_PROBLEM_. Starting with the opening line of the entries below, transcribe each line exactly up to and including the one that has "compétences de leurs collaborateurs."; pictures are not copied.

Stored data:
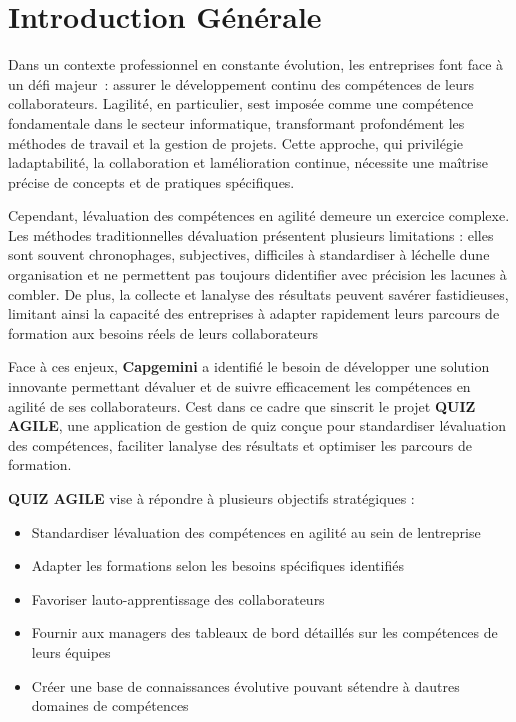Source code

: \documentclass[12pt,a4paper,twoside,openright]{report}
\let\origchapter\chapter
\renewcommand{\chapter}[1]{%
  \cleardoublepage%
  \origchapter{#1}%
}
\begin{document}
\cleardoublepage

\chapter{Introduction Générale}

Dans un contexte professionnel en constante évolution, les entreprises
font face à un défi majeur~: assurer le développement continu des
compétences de leurs collaborateurs. L\textquotesingle agilité, en
particulier, s\textquotesingle est imposée comme une compétence
fondamentale dans le secteur informatique, transformant profondément les
méthodes de travail et la gestion de projets. Cette approche, qui
privilégie l\textquotesingle adaptabilité, la collaboration et
l\textquotesingle amélioration continue, nécessite une maîtrise précise
de concepts et de pratiques spécifiques.

Cependant, l\textquotesingle évaluation des compétences en agilité
demeure un exercice complexe. Les méthodes traditionnelles
d\textquotesingle évaluation présentent plusieurs limitations : elles
sont souvent chronophages, subjectives, difficiles à standardiser à
l\textquotesingle échelle d\textquotesingle une organisation et ne
permettent pas toujours d\textquotesingle identifier avec précision les
lacunes à combler. De plus, la collecte et l\textquotesingle analyse des
résultats peuvent s\textquotesingle avérer fastidieuses, limitant ainsi
la capacité des entreprises à adapter rapidement leurs parcours de
formation aux besoins réels de leurs collaborateurs

Face à ces enjeux, \textbf{Capgemini} a identifié le besoin de
développer une solution innovante permettant d\textquotesingle évaluer
et de suivre efficacement les compétences en agilité de ses
collaborateurs. C\textquotesingle est dans ce cadre que
s\textquotesingle inscrit le projet \textbf{QUIZ AGILE}, une application
de gestion de quiz conçue pour standardiser l\textquotesingle évaluation
des compétences, faciliter l\textquotesingle analyse des résultats et
optimiser les parcours de formation.

\textbf{QUIZ AGILE} vise à répondre à plusieurs objectifs stratégiques :

\begin{itemize}
\item
  Standardiser l\textquotesingle évaluation des compétences en agilité
  au sein de l\textquotesingle entreprise
\item
  Adapter les formations selon les besoins spécifiques identifiés
\item
  Favoriser l\textquotesingle auto-apprentissage des collaborateurs
\item
  Fournir aux managers des tableaux de bord détaillés sur les
  compétences de leurs équipes
\item
  Créer une base de connaissances évolutive pouvant
  s\textquotesingle étendre à d\textquotesingle autres domaines de
  compétences
\end{itemize}
\end{document}
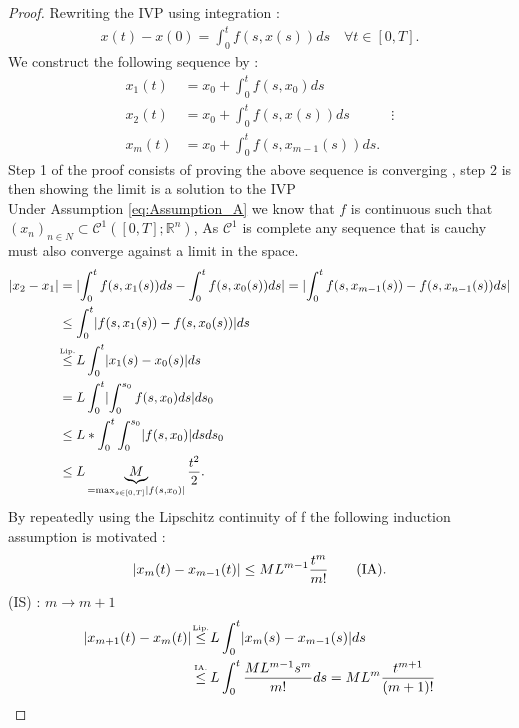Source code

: \begin{proof}[Proof]
  Rewriting the IVP using integration : 
  \begin{align*}
    x(t) - x(0) = \int_0^{t }f(s,x(s)) ds   \quad \forall  t \in  [0,T]
  .\end{align*}
  We construct the following sequence by : 
  \begin{align*}
    x_1(t) &= x_0 + \int_0^{t }f(s,x_0) ds \\
    x_{2}(t) &= x_0 + \int_0^{t} f(s,x(s)) ds 
             &\vdots \\
    x_m(t) &= x_0 + \int_0^{t} f(s,x_{m-1}(s)) ds 
  .\end{align*}
  Step 1 of the proof consists of proving the above sequence is converging , step 2 is then showing the limit is a solution to the IVP\\[1ex]
  Under Assumption \ref{eq:Assumption_A} we know that $f$ is continuous such that $(x_n)_{n \in  N} \subset \mathcal{C}^{1}([0,T];\mathbb{R}^{n} ) $, 
  As $\mathcal{C}^{1} $ is complete any sequence that is cauchy must also converge against a limit in the space. \\[1ex]
  \begin{align*}
    \abs{x_2 - x_1} &= \abs{\int_{0}^{t} f(s,x_{1}(s)) ds  -  \int_{0}^{t} f(s,x_{0}(s)) ds  } = \abs{\int_{0}^{t} f(s,x_{m-1}(s))  - f(s,x_{n-1}(s)) ds } \\
                    &\le \int_0^{t} \abs{f(s,x_{1}(s)) - f(s,x_{0}(s))} ds    \\ 
                    &\myS{Lip.}{\le }  L \int_0^{t} \abs{x_{1}(s) - x_{0}(s) } ds  \\
                    &= L \int_0^{t } \abs{\int_0^{s_0} f(s,x_0) ds} ds_0  \\
                    &\le L * \int_0^{t} \int_0^{s_0} \abs{f(s,x_0)} ds ds_0  \\
                    &\le L \underbrace{M}_{=\max_{s \in  [0,T]}\abs{f(s,x_0)}} \frac{t^2}{2}  
  .\end{align*}
  By repeatedly using  the Lipschitz continuity of f the following induction assumption is motivated : 
  \begin{align*}
    \lvert x_m(t) - x_{m-1}(t)\rvert \le M L^{m-1} \frac{t^m}{m!}  \tag{IA}
  .\end{align*}
  (IS) :  $m \to  m+1$
  \begin{align*}
    \abs{x_{m+1}(t) - x_{m}(t)} &\myS{Lip.}{\le }  L \int_0^{t} \abs{x_m(s)-x_{m-1}(s)} ds \\
                                &\myS{IA.}{\le } L \int_0^{t} \frac{M L^{m-1} s^{m}  }{m!} ds = ML^{m}  \frac{t^{m+1} }{(m+1)!}

\end{align*}
\end{proof}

_SOLUTION TO THIS EXERCISE_.
Source code

: \documentclass[12pt,a4paper,twoside,openright]{report}
\let\origchapter\chapter
\renewcommand{\chapter}[1]{%
  \cleardoublepage%
  \origchapter{#1}%
}
\begin{document}
\cleardoublepage

\chapter{Introduction Générale}

Dans un contexte professionnel en constante évolution, les entreprises
font face à un défi majeur~: assurer le développement continu des
compétences de leurs collaborateurs. L\textquotesingle agilité, en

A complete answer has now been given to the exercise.